Collected data:
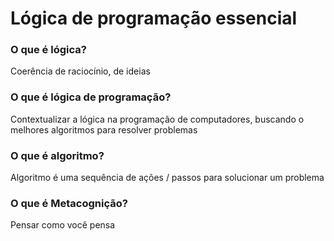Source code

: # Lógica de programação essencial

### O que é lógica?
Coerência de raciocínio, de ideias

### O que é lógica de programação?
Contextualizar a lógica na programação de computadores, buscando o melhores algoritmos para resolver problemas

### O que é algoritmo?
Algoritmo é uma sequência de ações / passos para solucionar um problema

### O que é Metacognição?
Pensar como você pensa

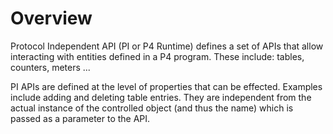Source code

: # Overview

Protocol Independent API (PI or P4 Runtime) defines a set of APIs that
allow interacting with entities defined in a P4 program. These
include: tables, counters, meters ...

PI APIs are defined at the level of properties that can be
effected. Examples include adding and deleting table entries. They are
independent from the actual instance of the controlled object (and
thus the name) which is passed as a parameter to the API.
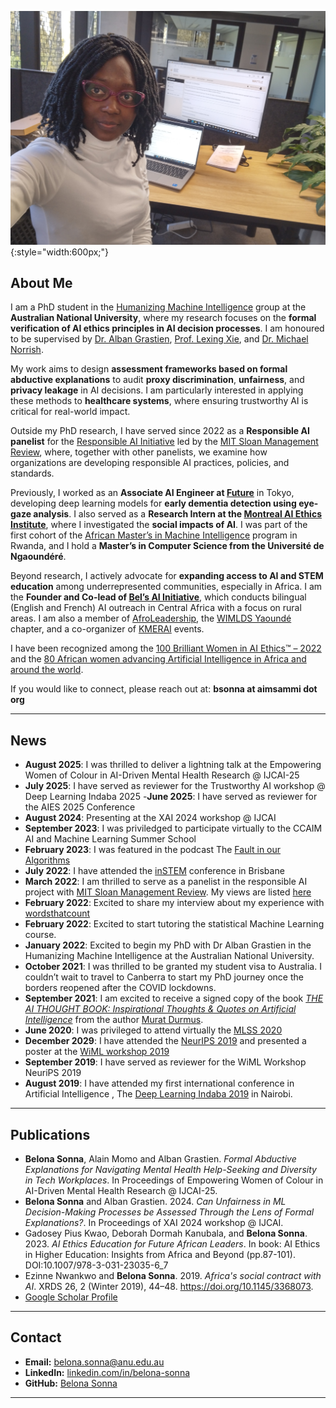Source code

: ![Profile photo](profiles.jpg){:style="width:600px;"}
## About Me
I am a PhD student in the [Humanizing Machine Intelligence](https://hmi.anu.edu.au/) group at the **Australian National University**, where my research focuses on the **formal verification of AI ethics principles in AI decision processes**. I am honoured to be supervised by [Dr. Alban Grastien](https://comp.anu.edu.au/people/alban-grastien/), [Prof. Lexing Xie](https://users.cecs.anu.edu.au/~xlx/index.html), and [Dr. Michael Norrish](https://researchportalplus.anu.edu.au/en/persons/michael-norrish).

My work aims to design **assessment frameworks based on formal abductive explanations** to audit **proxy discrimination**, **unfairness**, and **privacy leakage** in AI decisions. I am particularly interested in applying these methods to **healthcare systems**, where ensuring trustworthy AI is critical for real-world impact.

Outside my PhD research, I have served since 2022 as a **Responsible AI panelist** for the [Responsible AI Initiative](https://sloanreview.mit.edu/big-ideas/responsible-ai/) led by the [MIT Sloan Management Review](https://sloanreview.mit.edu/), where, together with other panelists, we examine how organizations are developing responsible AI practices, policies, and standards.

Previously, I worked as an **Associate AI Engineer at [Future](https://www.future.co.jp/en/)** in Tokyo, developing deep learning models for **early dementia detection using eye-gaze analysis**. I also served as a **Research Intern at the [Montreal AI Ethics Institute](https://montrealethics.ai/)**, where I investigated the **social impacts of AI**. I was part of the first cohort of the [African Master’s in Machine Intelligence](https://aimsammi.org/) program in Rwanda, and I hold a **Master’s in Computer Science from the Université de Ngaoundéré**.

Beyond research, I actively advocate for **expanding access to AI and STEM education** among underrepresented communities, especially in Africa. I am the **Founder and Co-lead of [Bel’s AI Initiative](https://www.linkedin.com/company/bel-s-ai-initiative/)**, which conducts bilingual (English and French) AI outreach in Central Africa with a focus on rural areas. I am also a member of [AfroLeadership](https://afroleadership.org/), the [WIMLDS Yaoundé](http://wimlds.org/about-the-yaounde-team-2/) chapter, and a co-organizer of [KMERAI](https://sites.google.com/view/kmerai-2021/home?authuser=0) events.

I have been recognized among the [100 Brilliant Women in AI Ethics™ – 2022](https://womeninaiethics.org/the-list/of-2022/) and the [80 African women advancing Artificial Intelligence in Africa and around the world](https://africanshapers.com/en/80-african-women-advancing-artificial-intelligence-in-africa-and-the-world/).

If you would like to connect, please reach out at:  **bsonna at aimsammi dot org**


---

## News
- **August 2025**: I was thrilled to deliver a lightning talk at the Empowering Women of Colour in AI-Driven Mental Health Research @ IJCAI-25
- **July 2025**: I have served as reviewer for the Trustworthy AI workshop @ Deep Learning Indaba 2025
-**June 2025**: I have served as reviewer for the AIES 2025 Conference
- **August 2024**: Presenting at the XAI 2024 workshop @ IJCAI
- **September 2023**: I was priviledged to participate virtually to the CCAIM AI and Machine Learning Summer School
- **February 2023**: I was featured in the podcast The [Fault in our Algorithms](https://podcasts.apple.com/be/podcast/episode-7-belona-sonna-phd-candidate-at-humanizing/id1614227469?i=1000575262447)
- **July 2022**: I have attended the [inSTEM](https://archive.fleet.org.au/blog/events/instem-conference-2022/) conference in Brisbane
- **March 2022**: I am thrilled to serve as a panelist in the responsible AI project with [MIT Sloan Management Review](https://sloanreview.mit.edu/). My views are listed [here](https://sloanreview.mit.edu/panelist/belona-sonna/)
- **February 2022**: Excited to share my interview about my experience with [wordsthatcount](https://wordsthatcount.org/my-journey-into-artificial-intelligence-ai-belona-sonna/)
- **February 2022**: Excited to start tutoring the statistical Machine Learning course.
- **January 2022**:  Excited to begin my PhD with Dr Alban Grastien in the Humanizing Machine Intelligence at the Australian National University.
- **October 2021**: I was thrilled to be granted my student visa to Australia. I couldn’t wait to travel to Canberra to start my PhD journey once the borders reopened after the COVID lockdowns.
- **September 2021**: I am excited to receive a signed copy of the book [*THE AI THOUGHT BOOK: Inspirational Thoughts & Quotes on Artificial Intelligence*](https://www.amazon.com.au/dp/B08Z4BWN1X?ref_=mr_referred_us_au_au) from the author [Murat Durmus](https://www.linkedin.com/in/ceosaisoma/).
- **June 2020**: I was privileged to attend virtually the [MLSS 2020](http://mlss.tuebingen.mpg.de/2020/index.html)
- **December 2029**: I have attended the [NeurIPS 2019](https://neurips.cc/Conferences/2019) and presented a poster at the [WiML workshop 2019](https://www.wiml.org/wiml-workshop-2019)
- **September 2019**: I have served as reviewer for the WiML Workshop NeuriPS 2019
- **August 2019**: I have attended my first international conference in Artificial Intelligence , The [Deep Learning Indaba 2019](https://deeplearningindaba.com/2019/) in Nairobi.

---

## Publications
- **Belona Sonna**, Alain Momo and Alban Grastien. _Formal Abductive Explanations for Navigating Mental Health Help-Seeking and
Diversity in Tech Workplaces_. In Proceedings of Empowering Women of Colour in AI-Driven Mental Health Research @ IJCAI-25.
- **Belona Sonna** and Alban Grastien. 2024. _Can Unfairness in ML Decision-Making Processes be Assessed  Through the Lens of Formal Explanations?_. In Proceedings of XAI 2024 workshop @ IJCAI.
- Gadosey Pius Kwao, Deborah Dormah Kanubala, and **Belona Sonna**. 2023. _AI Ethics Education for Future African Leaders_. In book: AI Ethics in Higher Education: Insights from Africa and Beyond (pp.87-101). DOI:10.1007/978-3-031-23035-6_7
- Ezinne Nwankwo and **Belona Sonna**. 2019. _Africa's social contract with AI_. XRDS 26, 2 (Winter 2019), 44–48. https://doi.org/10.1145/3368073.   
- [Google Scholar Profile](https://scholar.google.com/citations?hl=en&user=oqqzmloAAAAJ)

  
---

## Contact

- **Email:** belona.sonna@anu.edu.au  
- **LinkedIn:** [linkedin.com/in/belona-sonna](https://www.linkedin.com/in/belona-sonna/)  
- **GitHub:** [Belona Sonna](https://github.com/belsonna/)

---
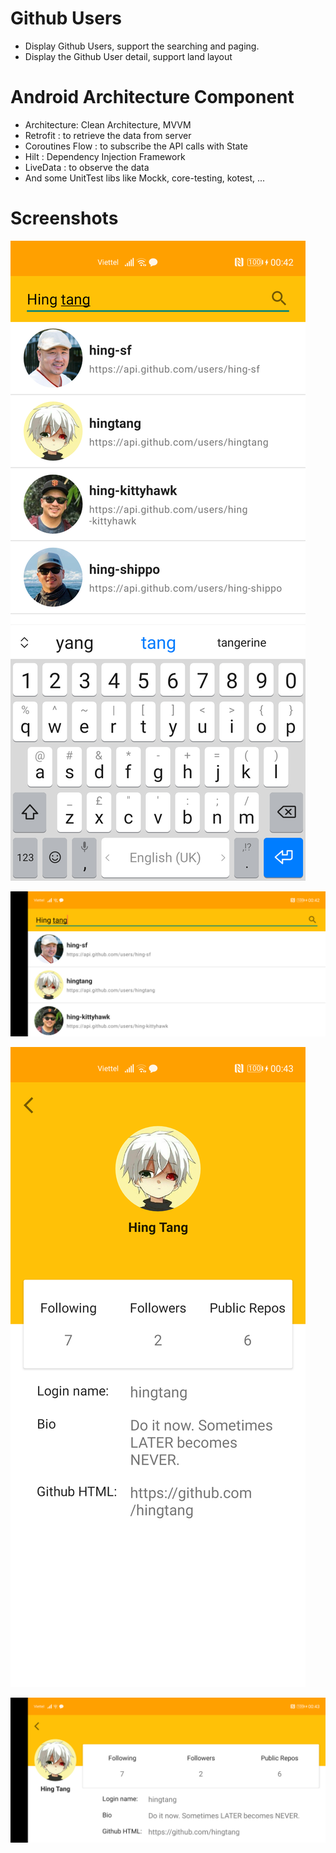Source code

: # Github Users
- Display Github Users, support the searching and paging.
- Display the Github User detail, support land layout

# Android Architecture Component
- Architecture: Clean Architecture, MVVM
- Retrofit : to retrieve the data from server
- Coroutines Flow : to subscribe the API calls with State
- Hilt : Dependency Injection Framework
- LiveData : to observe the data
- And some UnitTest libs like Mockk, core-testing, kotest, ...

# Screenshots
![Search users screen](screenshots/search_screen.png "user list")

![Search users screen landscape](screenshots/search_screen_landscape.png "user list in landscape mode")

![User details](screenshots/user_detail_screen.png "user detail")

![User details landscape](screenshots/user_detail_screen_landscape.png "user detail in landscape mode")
---
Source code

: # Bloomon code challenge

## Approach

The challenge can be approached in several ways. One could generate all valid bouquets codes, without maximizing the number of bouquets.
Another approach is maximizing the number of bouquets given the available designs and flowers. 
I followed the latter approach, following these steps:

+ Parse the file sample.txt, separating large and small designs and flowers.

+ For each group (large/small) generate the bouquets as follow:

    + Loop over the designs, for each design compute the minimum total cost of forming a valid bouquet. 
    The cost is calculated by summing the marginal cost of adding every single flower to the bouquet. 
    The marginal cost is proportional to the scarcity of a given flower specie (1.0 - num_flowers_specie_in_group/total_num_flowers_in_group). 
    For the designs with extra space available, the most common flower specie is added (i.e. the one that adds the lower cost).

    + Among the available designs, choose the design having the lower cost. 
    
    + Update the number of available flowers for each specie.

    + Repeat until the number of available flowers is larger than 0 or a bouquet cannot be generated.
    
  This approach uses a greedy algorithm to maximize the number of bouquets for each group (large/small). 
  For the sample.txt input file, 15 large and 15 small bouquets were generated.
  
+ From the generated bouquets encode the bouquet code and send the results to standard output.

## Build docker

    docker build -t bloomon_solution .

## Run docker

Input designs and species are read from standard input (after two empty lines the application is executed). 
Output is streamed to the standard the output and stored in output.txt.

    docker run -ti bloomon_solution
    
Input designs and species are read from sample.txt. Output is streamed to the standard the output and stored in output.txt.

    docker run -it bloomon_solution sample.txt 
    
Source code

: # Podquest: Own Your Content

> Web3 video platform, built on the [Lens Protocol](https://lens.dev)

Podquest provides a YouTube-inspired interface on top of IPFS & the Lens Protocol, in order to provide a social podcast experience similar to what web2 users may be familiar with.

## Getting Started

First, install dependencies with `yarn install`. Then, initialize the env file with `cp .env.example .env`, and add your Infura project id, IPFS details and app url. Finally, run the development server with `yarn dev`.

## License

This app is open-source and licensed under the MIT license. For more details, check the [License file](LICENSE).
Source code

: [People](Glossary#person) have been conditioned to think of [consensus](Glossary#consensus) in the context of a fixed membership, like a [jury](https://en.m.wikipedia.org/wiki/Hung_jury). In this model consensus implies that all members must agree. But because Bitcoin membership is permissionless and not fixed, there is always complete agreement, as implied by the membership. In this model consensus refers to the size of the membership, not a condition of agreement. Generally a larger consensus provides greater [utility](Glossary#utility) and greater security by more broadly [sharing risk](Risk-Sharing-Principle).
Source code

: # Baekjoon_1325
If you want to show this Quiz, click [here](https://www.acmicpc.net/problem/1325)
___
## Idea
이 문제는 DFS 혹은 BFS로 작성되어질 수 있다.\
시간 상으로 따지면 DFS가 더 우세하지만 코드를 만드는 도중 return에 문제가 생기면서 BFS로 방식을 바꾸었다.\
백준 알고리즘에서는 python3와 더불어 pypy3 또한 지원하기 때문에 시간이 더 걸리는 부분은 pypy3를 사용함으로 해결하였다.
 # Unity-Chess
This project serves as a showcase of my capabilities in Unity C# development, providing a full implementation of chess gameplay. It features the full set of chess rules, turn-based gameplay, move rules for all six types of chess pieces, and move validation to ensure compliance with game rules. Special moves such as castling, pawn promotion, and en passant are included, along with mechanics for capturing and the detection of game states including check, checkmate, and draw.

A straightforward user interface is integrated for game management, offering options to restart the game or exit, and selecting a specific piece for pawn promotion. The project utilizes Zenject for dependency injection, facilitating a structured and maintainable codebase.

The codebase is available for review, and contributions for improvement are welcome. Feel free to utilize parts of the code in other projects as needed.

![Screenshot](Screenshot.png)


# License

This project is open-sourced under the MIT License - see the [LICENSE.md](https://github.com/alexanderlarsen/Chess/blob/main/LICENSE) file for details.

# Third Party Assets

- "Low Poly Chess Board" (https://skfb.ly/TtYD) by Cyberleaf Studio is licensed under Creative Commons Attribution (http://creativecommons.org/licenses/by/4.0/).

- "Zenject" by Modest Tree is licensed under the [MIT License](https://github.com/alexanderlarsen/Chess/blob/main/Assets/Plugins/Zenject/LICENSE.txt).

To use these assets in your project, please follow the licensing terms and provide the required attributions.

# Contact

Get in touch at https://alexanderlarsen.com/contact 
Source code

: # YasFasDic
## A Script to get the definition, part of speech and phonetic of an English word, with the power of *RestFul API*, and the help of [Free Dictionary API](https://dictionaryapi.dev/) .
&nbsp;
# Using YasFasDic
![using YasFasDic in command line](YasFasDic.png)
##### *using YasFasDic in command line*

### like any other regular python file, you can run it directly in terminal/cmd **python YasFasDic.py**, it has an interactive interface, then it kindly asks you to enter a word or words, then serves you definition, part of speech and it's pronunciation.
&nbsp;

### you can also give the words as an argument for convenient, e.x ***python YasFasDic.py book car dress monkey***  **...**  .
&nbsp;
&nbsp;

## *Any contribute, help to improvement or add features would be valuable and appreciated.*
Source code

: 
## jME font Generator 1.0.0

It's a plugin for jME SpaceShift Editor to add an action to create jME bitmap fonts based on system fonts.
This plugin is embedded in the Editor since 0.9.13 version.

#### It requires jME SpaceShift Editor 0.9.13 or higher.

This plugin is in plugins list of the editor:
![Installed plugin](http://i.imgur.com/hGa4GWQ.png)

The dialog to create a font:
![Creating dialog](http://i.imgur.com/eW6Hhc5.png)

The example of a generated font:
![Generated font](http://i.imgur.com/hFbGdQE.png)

WORK TO BE COMPLETED: Using the records above, copy word for word the line with "in command line](YasFasDic.png)", the line with "The example of", and every line between them.

SOLUTION:
![using YasFasDic in command line](YasFasDic.png)
##### *using YasFasDic in command line*

### like any other regular python file, you can run it directly in terminal/cmd **python YasFasDic.py**, it has an interactive interface, then it kindly asks you to enter a word or words, then serves you definition, part of speech and it's pronunciation.
&nbsp;

### you can also give the words as an argument for convenient, e.x ***python YasFasDic.py book car dress monkey***  **...**  .
&nbsp;
&nbsp;

## *Any contribute, help to improvement or add features would be valuable and appreciated.*
Source code

: 
## jME font Generator 1.0.0

It's a plugin for jME SpaceShift Editor to add an action to create jME bitmap fonts based on system fonts.
This plugin is embedded in the Editor since 0.9.13 version.

#### It requires jME SpaceShift Editor 0.9.13 or higher.

This plugin is in plugins list of the editor:
![Installed plugin](http://i.imgur.com/hGa4GWQ.png)

The dialog to create a font:
![Creating dialog](http://i.imgur.com/eW6Hhc5.png)

The example of a generated font:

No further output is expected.